• WHAT IS REQUIRED
A verbatim transcript of the data that follows, free of images, is the expected result.

• EXERCISE MATERIALS
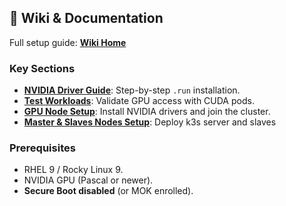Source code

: ## 📖 Wiki & Documentation
Full setup guide: **[Wiki Home](https://github.com/ITrackU/kubegpu)**

### **Key Sections**
- **[NVIDIA Driver Guide](nvidia-driver-rhel9)**: Step-by-step `.run` installation.
- **[Test Workloads](gpu-test-workloads)**: Validate GPU access with CUDA pods.
- **[GPU Node Setup](gpu-node-setup)**: Install NVIDIA drivers and join the cluster.
- **[Master & Slaves Nodes Setup](master-slave-nodes-setup)**: Deploy k3s server and slaves

### **Prerequisites**
- RHEL 9 / Rocky Linux 9.
- NVIDIA GPU (Pascal or newer).
- **Secure Boot disabled** (or MOK enrolled).
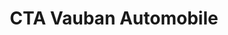 ---
title: "CTA Vauban Automobile"
url: /saint-germain-en-laye/cta-vauban-automobile/
shop: réparation de voitures
---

• TASK SOLUTION
Source code

: ## 📖 Wiki & Documentation
Full setup guide: **[Wiki Home](https://github.com/ITrackU/kubegpu)**

### **Key Sections**
- **[NVIDIA Driver Guide](nvidia-driver-rhel9)**: Step-by-step `.run` installation.
- **[Test Workloads](gpu-test-workloads)**: Validate GPU access with CUDA pods.
- **[GPU Node Setup](gpu-node-setup)**: Install NVIDIA drivers and join the cluster.
- **[Master & Slaves Nodes Setup](master-slave-nodes-setup)**: Deploy k3s server and slaves

### **Prerequisites**
- RHEL 9 / Rocky Linux 9.
- NVIDIA GPU (Pascal or newer).
- **Secure Boot disabled** (or MOK enrolled).
 ---
title: "CTA Vauban Automobile"
url: /saint-germain-en-laye/cta-vauban-automobile/
shop: réparation de voitures
---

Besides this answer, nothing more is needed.